**Data:**
━━━

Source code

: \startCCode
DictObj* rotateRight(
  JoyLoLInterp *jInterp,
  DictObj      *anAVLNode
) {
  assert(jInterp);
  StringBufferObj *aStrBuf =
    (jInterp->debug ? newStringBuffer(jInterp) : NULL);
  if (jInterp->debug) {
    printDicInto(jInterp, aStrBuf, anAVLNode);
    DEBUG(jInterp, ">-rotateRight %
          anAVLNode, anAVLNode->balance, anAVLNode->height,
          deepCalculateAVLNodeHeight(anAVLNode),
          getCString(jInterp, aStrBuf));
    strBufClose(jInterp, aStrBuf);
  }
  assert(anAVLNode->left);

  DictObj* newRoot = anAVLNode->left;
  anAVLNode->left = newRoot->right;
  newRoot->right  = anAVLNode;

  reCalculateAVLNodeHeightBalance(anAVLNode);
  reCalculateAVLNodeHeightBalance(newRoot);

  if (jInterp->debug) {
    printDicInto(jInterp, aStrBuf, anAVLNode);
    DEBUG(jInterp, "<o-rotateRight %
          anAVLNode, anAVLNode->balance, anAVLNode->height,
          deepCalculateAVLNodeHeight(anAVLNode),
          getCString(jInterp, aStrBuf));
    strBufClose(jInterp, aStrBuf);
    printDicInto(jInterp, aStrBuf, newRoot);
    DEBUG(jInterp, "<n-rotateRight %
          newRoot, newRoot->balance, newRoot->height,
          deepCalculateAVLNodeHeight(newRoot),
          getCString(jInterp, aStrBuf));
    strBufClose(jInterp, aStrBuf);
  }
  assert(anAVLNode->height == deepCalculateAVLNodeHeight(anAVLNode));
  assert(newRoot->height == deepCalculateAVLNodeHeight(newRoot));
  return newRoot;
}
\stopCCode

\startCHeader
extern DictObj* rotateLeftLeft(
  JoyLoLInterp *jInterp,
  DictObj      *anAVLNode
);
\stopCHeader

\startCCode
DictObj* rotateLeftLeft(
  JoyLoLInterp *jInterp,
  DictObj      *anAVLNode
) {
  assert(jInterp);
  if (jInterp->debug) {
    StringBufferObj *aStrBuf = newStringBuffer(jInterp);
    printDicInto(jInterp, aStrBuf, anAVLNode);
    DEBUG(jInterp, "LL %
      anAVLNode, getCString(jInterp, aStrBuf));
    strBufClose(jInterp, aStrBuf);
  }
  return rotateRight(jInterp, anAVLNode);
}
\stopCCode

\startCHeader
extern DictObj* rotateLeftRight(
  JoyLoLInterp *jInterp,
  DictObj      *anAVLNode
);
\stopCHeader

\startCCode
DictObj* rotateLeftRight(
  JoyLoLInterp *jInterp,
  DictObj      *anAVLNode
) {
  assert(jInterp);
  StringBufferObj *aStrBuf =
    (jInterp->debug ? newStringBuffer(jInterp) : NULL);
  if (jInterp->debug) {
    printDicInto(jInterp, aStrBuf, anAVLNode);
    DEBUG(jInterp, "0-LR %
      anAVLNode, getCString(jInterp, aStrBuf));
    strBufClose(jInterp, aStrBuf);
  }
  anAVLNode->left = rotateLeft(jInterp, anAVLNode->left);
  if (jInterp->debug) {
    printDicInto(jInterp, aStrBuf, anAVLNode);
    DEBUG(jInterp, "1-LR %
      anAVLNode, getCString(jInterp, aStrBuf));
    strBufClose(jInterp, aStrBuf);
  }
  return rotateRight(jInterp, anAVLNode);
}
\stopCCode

━━━

**Description of the task:** Line by line, retype all of the entries.

**Your response:**
Source code

: \startCCode
DictObj* rotateRight(
  JoyLoLInterp *jInterp,
  DictObj      *anAVLNode
) {
  assert(jInterp);
  StringBufferObj *aStrBuf =
    (jInterp->debug ? newStringBuffer(jInterp) : NULL);
  if (jInterp->debug) {
    printDicInto(jInterp, aStrBuf, anAVLNode);
    DEBUG(jInterp, ">-rotateRight %
          anAVLNode, anAVLNode->balance, anAVLNode->height,
          deepCalculateAVLNodeHeight(anAVLNode),
          getCString(jInterp, aStrBuf));
    strBufClose(jInterp, aStrBuf);
  }
  assert(anAVLNode->left);

  DictObj* newRoot = anAVLNode->left;
  anAVLNode->left = newRoot->right;
  newRoot->right  = anAVLNode;

  reCalculateAVLNodeHeightBalance(anAVLNode);
  reCalculateAVLNodeHeightBalance(newRoot);

  if (jInterp->debug) {
    printDicInto(jInterp, aStrBuf, anAVLNode);
    DEBUG(jInterp, "<o-rotateRight %
          anAVLNode, anAVLNode->balance, anAVLNode->height,
          deepCalculateAVLNodeHeight(anAVLNode),
          getCString(jInterp, aStrBuf));
    strBufClose(jInterp, aStrBuf);
    printDicInto(jInterp, aStrBuf, newRoot);
    DEBUG(jInterp, "<n-rotateRight %
          newRoot, newRoot->balance, newRoot->height,
          deepCalculateAVLNodeHeight(newRoot),
          getCString(jInterp, aStrBuf));
    strBufClose(jInterp, aStrBuf);
  }
  assert(anAVLNode->height == deepCalculateAVLNodeHeight(anAVLNode));
  assert(newRoot->height == deepCalculateAVLNodeHeight(newRoot));
  return newRoot;
}
\stopCCode

\startCHeader
extern DictObj* rotateLeftLeft(
  JoyLoLInterp *jInterp,
  DictObj      *anAVLNode
);
\stopCHeader

\startCCode
DictObj* rotateLeftLeft(
  JoyLoLInterp *jInterp,
  DictObj      *anAVLNode
) {
  assert(jInterp);
  if (jInterp->debug) {
    StringBufferObj *aStrBuf = newStringBuffer(jInterp);
    printDicInto(jInterp, aStrBuf, anAVLNode);
    DEBUG(jInterp, "LL %
      anAVLNode, getCString(jInterp, aStrBuf));
    strBufClose(jInterp, aStrBuf);
  }
  return rotateRight(jInterp, anAVLNode);
}
\stopCCode

\startCHeader
extern DictObj* rotateLeftRight(
  JoyLoLInterp *jInterp,
  DictObj      *anAVLNode
);
\stopCHeader

\startCCode
DictObj* rotateLeftRight(
  JoyLoLInterp *jInterp,
  DictObj      *anAVLNode
) {
  assert(jInterp);
  StringBufferObj *aStrBuf =
    (jInterp->debug ? newStringBuffer(jInterp) : NULL);
  if (jInterp->debug) {
    printDicInto(jInterp, aStrBuf, anAVLNode);
    DEBUG(jInterp, "0-LR %
      anAVLNode, getCString(jInterp, aStrBuf));
    strBufClose(jInterp, aStrBuf);
  }
  anAVLNode->left = rotateLeft(jInterp, anAVLNode->left);
  if (jInterp->debug) {
    printDicInto(jInterp, aStrBuf, anAVLNode);
    DEBUG(jInterp, "1-LR %
      anAVLNode, getCString(jInterp, aStrBuf));
    strBufClose(jInterp, aStrBuf);
  }
  return rotateRight(jInterp, anAVLNode);
}
\stopCCode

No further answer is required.